This project is developing a modern two-phase link box for use in a specific, unusually-configured section of our network in Croydon, south London. It will lead to short-term benefits of cost and time savings, and in the long-term will help us run this section of the network efficiently for years to come.
The Croydon area of our London network ran on a DC electricity distribution network until the 1930s. Later, when the section transition to AC to align with network operations in the rest of the UK, we kept the area running as a two-phase system for technical reasons. This means we need to use specialist equipment, including link boxes, to help keep the network running. It is known as the Scott Network, named after the engineer who designed it. It’s a completely unique situation in the whole of the UK.
All the legacy Scott link boxes that we use in the area have come to the end of their service lives and need to be replaced. However, to our knowledge, there’s no suitable two-phase LV link box available on the market today, so we need to create one.

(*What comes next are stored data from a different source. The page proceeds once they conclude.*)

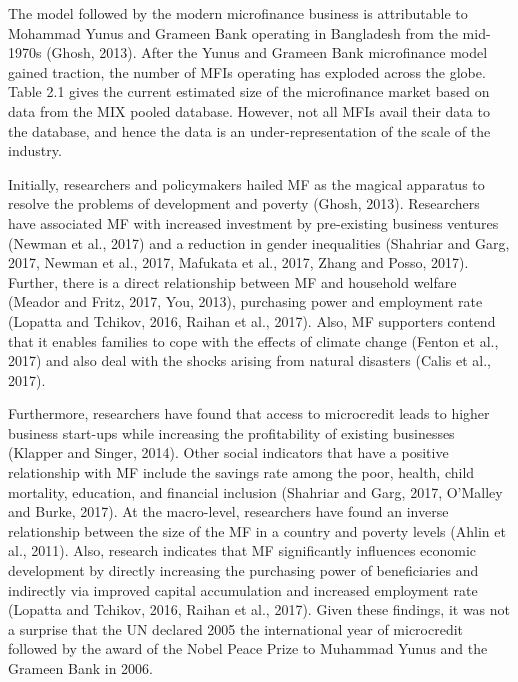 \documentclass[a4paper, nobind]{templates/ociamthesis}
\begin{document}
The model followed by the modern microfinance business is attributable to Mohammad Yunus and Grameen Bank operating in Bangladesh from the mid-1970s (Ghosh, 2013). After the Yunus and Grameen Bank microfinance model gained traction, the number of MFIs operating has exploded across the globe. Table 2.1 gives the current estimated size of the microfinance market based on data from the MIX pooled database. However, not all MFIs avail their data to the database, and hence the data is an under-representation of the scale of the industry.

Initially, researchers and policymakers hailed MF as the magical apparatus to resolve the problems of development and poverty (Ghosh, 2013). Researchers have associated MF with increased investment by pre-existing business ventures (Newman et al., 2017) and a reduction in gender inequalities (Shahriar and Garg, 2017, Newman et al., 2017, Mafukata et al., 2017, Zhang and Posso, 2017). Further, there is a direct relationship between MF and household welfare (Meador and Fritz, 2017, You, 2013), purchasing power and employment rate (Lopatta and Tchikov, 2016, Raihan et al., 2017). Also, MF supporters contend that it enables families to cope with the effects of climate change (Fenton et al., 2017) and also deal with the shocks arising from natural disasters (Calis et al., 2017).

Furthermore, researchers have found that access to microcredit leads to higher business start-ups while increasing the profitability of existing businesses (Klapper and Singer, 2014). Other social indicators that have a positive relationship with MF include the savings rate among the poor, health, child mortality, education, and financial inclusion (Shahriar and Garg, 2017, O'Malley and Burke, 2017). At the macro-level, researchers have found an inverse relationship between the size of the MF in a country and poverty levels (Ahlin et al., 2011). Also, research indicates that MF significantly influences economic development by directly increasing the purchasing power of beneficiaries and indirectly via improved capital accumulation and increased employment rate (Lopatta and Tchikov, 2016, Raihan et al., 2017). Given these findings, it was not a surprise that the UN declared 2005 the international year of microcredit followed by the award of the Nobel Peace Prize to Muhammad Yunus and the Grameen Bank in 2006.

\newpage
\end{document}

As an aside, due to the increase in DC electronic equipment being connected to the distribution network, such as EVs, batteries and solar PV, there has been an increase in research around whether or not it may be suitable to transition some low voltage networks to DC. Research is ongoing.
We’re developing a new piece of equipment that can be used as a modern like-for-like replacement link box for the Scott network. The project scope is to design, develop, test and trial a modern two-phase link box.
Initially, equipment design will be carried out. Once this is approved, two prototypes will be manufactured and tested. Once the devices pass the testing phase, they will be installed in the Scott Network.
We are developing a double busbar link box that is appropriate for use on a two-phase AC network, as well as a DC network. Learnings around double busbar link box configuration could lead to network reliability improvements for all DNOs.
The use of DC networks is an area of ongoing research and we believe as the Scott Network in the Croydon area started off as one, it is appropriate to develop an enduring solution to replace the legacy Scott link boxes. This will provide us with the ability to run the Croydon LV network at DC at some point in the future or even operate AC and DC systems on the same piece of network, which would be a significant technical achievement.
Traditional three-phase link boxes only have a single busbar. A design with an increased number of busbars will result in greater asset resilience, which will improve network quality of supply.
DC LV networks are being investigated more broadly through a number of other DNO projects such as WPD’s DC Share and SPEN’s LV Engine. The Futurelink project is looking at one specific piece of equipment which will be needed to roll out LV DC networks at scale in future.